▶ **EXERCISE**
Begin at the line containing "## Taokas-10 and Matu'uwal" and end at the final line of the entries. Please reproduce those lines exactly.

§ §

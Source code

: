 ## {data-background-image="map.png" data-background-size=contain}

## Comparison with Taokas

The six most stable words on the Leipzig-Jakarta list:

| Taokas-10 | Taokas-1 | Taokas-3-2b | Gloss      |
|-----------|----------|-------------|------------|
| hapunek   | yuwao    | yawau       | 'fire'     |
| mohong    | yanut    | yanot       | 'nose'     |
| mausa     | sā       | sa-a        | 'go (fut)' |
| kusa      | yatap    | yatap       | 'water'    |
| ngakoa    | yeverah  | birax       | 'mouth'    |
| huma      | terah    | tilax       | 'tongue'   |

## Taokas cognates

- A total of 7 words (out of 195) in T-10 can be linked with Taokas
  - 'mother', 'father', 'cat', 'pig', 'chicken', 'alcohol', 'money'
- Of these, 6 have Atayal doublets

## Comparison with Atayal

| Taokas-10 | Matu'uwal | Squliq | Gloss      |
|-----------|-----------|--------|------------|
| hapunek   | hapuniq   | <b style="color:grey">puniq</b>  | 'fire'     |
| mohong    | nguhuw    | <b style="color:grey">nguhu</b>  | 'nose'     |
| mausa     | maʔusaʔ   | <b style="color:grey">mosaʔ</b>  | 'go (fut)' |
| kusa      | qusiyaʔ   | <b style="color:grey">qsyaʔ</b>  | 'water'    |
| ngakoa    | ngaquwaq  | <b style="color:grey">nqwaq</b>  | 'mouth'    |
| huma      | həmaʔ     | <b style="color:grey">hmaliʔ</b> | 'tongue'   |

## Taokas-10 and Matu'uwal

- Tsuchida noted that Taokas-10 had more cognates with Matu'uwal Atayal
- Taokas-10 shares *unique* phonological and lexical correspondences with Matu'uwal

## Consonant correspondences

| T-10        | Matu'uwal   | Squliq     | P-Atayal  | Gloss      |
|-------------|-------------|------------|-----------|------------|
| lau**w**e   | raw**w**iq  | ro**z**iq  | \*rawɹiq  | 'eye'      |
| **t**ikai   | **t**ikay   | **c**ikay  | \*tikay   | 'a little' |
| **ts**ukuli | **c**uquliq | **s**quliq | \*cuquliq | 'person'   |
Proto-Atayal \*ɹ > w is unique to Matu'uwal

§ §

▶ **WRITTEN SOLUTION**
## Taokas-10 and Matu'uwal

- Tsuchida noted that Taokas-10 had more cognates with Matu'uwal Atayal
- Taokas-10 shares *unique* phonological and lexical correspondences with Matu'uwal

## Consonant correspondences

| T-10        | Matu'uwal   | Squliq     | P-Atayal  | Gloss      |
|-------------|-------------|------------|-----------|------------|
| lau**w**e   | raw**w**iq  | ro**z**iq  | \*rawɹiq  | 'eye'      |
| **t**ikai   | **t**ikay   | **c**ikay  | \*tikay   | 'a little' |
| **ts**ukuli | **c**uquliq | **s**quliq | \*cuquliq | 'person'   |
Proto-Atayal \*ɹ > w is unique to Matu'uwal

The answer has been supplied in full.